Mineral exploration drilling revenues increased 87.2% to
$21,375,000 and 59.7% to $43,342,000 for the three and six months
ended July 31, 1998, respectively, from $11,420,000 and
$27,135,000 for the three and six month periods ended July 31,
1997, respectively. The increases were the result of the Stanley
Acquisition in July, 1997 and other smaller acquisitions since
that time. Exclusive of these acquisitions, mineral exploration
revenues were down 31.4% and 41.8% for the three and six month
periods ended July 31, 1998, respectively, due to lower demand
for the Company's services as a result of the decrease in
exploration and development activities conducted by mining
companies. Mineral exploration is
<PAGE>
highly speculative and is influenced by a variety of factors,
including the prevailing prices for various metals which often
fluctuate widely. In this connection, the recent decline in the
price of various metals could continue to impact the level of
mineral exploration and development activities conducted by
mining companies and could have a material adverse effect on the
Company.
Geotechnical drilling revenues decreased 35.5% to $6,667,000 and
1.1% to $12,917,000 for the three and six months ended July 31,
1998, respectively, compared to revenues of $10,343,000 and
$13,064,000 for the three and six months ended July 31, 1997,
respectively.
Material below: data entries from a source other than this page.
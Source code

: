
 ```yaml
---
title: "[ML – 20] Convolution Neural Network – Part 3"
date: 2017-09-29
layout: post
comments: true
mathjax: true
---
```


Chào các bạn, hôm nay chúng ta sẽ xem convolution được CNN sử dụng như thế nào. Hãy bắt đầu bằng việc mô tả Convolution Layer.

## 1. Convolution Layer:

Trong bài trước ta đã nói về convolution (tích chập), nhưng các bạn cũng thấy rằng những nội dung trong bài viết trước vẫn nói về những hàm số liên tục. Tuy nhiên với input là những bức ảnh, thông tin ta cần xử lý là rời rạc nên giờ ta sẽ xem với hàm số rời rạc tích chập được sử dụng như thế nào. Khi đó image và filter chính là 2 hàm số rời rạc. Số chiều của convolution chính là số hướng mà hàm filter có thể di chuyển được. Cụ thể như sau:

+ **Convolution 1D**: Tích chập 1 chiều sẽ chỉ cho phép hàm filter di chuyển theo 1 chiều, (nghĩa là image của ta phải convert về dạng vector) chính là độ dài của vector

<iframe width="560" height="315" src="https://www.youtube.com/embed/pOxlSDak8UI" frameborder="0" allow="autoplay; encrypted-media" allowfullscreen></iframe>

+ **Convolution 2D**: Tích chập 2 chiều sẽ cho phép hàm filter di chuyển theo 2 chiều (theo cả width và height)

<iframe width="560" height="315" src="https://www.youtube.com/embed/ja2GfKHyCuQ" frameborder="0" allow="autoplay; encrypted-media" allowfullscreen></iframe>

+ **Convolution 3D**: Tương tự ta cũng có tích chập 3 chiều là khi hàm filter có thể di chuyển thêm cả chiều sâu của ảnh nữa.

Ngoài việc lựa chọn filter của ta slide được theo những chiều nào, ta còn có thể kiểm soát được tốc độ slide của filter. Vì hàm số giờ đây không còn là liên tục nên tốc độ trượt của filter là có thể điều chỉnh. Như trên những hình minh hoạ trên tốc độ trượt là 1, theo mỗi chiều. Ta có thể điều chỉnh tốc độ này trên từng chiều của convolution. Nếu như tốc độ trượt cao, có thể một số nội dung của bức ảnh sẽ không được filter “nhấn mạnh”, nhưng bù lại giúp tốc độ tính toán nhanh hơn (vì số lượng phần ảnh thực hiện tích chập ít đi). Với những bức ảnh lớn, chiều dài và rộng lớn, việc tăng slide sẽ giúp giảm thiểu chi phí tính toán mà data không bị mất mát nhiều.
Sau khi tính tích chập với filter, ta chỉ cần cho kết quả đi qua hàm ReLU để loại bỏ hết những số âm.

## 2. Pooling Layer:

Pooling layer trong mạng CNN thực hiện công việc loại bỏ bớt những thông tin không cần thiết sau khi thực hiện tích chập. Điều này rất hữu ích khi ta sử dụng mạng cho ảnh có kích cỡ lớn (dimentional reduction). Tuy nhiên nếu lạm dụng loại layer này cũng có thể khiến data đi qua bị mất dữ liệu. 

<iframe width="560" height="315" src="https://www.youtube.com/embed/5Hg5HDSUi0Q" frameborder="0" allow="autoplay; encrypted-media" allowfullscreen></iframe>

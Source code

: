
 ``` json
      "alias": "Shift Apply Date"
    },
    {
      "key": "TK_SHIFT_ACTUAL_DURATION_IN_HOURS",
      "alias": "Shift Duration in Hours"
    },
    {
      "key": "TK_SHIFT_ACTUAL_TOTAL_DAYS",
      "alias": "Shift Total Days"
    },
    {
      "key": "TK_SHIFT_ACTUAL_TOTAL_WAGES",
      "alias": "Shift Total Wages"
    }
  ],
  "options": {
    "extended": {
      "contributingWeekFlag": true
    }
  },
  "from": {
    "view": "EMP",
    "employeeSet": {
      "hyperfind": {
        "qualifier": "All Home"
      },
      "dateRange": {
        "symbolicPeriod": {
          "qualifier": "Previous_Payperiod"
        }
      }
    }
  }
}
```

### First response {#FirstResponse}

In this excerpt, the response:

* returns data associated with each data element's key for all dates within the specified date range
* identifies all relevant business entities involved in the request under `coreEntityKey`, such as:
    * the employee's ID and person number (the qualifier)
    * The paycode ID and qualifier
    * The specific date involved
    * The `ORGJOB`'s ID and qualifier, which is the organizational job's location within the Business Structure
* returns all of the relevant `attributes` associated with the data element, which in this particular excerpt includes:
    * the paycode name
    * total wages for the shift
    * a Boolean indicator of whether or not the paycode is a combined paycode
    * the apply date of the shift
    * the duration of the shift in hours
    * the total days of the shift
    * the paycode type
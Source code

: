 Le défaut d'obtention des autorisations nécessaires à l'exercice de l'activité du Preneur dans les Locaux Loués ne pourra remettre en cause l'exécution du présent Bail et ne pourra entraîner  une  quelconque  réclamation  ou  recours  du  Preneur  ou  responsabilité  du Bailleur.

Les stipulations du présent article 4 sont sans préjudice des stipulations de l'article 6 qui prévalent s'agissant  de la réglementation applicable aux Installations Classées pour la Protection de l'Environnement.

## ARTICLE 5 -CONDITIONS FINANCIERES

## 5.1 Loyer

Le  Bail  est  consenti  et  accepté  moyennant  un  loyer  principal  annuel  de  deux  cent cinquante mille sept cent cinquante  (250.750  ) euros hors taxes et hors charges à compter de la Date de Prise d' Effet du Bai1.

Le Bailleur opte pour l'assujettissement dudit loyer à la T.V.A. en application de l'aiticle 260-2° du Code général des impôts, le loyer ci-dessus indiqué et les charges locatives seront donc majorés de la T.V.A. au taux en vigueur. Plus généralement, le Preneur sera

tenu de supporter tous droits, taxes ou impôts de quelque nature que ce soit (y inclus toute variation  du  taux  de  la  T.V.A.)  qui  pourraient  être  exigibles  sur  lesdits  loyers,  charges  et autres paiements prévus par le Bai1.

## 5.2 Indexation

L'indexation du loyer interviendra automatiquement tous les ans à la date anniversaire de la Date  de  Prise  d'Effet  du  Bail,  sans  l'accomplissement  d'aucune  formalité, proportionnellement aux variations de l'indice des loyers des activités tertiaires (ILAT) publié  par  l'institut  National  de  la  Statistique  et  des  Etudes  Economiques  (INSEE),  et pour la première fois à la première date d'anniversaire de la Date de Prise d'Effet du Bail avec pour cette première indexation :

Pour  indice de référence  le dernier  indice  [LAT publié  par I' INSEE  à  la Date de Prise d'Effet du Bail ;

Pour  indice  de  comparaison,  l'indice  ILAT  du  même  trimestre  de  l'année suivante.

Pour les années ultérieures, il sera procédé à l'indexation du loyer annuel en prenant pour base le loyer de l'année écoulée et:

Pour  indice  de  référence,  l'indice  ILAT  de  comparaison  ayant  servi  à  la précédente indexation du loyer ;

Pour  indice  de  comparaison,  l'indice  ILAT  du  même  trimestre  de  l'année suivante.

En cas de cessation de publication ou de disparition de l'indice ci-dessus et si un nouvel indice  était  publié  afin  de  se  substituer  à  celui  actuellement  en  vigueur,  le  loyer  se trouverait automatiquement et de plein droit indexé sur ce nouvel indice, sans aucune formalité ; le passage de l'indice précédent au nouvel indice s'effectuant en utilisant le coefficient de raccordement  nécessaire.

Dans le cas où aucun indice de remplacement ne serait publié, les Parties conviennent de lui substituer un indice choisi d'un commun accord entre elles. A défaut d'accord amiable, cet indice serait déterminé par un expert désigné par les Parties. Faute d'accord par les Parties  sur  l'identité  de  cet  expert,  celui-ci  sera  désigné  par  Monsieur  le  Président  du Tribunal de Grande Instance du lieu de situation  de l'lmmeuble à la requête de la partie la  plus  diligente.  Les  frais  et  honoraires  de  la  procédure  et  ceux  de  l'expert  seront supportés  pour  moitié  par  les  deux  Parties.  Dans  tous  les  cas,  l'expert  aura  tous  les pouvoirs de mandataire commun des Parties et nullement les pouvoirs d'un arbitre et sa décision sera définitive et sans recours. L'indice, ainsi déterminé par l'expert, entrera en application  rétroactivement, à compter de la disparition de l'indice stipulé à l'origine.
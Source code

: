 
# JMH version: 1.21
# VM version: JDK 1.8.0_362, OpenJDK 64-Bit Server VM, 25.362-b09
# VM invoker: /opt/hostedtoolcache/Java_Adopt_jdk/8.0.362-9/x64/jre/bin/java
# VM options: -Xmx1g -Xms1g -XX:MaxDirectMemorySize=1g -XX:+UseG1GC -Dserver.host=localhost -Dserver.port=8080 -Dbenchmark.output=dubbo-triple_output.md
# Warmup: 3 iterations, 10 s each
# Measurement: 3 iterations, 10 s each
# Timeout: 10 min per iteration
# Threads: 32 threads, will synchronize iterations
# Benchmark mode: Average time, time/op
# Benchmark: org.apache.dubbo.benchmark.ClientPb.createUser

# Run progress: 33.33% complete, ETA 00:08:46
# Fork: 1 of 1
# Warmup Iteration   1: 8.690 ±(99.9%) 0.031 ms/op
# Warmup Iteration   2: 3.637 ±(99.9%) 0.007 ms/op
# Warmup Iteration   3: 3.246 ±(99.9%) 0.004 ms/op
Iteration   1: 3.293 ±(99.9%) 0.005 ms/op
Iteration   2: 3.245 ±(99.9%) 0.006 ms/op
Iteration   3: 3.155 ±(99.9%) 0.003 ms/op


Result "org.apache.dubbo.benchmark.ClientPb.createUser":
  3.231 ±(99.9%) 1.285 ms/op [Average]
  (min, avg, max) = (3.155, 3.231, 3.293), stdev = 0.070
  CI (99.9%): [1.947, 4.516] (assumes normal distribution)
Exclusive of the Company's previously announced
ground freeze project in Timmins, Ontario, Canada which was
substantially completed during the first quarter of fiscal 1999,
geotechnical drilling revenues increased 33.4% and 34.9% for the
three and six months ended July 31, 1998, respectively, as a
result of growing demand for the Company's services in these
markets.
Environmental drilling revenues increased 33.0% to $6,207,000 and
25.8% to $10,327,000 for the three and six months ended July 31,
1998, respectively, from $4,666,000 and $8,206,000 for the three
and six months ended July 31, 1997, respectively. The Company
believes the increases were largely attributable to an increase
in the number of larger and more technically demanding projects.
Product sales decreased 17.4% to $6,644,000 and 23.5% to
$12,493,000 for the three and six months ended July 31, 1998,
respectively, from $8,047,000 and $16,326,000 for the three and
six months ended July 31, 1997, respectively. The decreases were
primarily a result of lower levels of activity in the mining
industry as previously discussed.
Gross profit as a percentage of revenues was 29.8% and 28.6% for
the three and six months ended July 31, 1998, respectively,
compared to 28.1% and 27.6% for the same periods last year. The
increase in gross profit as a percentage of revenues was
primarily attributed to the Company realizing better than
previously expected gross profit margins on certain complex
international projects which were finalized in the current
quarter.
Selling, general and administrative expenses increased to
$12,135,000 and $23,939,000 (or 15.4% and 16.3% of revenues) for
the three and six months ended July 31, 1998, respectively,
compared to $11,120,000 and $21,447,000 (or 16.4% and 17.2% of
revenues) for the three and six months ended July 31, 1997,
respectively. The period-to-period dollar increases were
primarily a result of the Stanley and Hydro Acquisitions.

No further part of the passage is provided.